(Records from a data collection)
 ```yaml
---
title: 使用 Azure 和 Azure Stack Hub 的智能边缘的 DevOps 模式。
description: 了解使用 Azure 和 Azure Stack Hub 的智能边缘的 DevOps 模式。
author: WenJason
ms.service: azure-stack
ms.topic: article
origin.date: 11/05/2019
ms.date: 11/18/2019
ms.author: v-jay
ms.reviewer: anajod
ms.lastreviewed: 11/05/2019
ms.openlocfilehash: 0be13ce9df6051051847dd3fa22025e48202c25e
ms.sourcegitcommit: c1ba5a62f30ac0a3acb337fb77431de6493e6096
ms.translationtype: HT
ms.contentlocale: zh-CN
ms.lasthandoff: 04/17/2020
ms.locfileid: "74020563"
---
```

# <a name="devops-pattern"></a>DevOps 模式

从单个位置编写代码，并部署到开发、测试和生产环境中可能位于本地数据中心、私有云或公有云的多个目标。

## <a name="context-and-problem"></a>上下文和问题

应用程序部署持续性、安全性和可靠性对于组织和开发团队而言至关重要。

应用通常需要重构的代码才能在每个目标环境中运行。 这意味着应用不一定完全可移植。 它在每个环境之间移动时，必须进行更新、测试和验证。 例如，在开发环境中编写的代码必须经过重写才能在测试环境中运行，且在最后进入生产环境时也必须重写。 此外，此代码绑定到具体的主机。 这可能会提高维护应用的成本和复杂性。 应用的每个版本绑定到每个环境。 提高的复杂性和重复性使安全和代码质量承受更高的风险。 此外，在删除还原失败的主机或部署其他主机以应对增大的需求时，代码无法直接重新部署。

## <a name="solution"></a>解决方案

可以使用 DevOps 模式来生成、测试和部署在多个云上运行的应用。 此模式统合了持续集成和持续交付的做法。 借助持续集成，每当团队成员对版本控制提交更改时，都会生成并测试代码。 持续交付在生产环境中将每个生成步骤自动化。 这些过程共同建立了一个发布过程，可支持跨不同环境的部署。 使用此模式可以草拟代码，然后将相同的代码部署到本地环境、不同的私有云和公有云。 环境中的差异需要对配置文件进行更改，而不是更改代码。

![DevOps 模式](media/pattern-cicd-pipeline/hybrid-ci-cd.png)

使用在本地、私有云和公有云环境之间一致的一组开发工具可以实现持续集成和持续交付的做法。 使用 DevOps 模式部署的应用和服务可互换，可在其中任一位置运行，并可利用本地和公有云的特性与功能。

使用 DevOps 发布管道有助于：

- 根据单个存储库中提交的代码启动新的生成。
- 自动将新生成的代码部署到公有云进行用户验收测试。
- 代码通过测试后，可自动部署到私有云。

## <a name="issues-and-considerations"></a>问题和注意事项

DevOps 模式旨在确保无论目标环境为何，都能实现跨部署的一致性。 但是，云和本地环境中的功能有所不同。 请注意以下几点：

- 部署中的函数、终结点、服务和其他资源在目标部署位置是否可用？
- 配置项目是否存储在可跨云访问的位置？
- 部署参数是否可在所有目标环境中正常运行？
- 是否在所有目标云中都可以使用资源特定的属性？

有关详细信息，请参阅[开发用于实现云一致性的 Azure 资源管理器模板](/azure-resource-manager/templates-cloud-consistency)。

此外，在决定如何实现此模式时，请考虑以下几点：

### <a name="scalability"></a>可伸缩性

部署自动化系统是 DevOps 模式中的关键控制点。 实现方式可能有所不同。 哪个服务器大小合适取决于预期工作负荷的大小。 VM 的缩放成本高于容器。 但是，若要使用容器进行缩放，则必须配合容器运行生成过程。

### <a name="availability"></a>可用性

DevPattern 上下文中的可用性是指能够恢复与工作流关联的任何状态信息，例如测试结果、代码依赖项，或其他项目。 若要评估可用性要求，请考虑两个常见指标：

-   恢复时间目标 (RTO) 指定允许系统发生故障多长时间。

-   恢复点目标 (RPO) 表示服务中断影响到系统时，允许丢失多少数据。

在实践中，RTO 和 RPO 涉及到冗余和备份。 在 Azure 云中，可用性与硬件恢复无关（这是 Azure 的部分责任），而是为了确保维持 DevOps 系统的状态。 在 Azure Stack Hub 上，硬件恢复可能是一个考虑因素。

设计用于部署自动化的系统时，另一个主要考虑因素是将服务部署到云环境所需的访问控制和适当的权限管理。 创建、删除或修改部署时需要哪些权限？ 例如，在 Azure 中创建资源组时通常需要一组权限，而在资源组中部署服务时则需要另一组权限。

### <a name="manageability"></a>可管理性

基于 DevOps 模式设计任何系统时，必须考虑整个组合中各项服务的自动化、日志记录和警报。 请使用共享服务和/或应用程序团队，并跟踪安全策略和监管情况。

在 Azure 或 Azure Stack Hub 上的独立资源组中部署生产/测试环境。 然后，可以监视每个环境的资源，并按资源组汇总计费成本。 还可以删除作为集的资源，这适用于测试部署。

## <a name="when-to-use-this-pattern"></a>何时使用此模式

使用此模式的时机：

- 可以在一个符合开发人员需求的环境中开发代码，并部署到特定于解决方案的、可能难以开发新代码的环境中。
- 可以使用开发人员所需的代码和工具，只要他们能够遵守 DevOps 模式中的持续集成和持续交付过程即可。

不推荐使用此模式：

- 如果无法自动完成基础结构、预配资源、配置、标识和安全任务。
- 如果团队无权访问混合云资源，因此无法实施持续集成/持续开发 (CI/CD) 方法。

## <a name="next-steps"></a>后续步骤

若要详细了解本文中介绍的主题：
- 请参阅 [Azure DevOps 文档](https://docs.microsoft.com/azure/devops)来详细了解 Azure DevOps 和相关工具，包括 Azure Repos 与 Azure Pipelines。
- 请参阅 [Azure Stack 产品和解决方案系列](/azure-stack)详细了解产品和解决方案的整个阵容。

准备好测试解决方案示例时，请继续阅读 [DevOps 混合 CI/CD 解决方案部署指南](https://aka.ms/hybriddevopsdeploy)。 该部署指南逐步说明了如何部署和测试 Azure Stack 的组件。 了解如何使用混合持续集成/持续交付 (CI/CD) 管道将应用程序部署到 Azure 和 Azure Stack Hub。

* **AIM OF THE TASK**
Scan the entries above for the word "的智能边缘的", then copy every line in which it occurs.

* **RESPONSE TO THE TASK**
title: 使用 Azure 和 Azure Stack Hub 的智能边缘的 DevOps 模式。
description: 了解使用 Azure 和 Azure Stack Hub 的智能边缘的 DevOps 模式。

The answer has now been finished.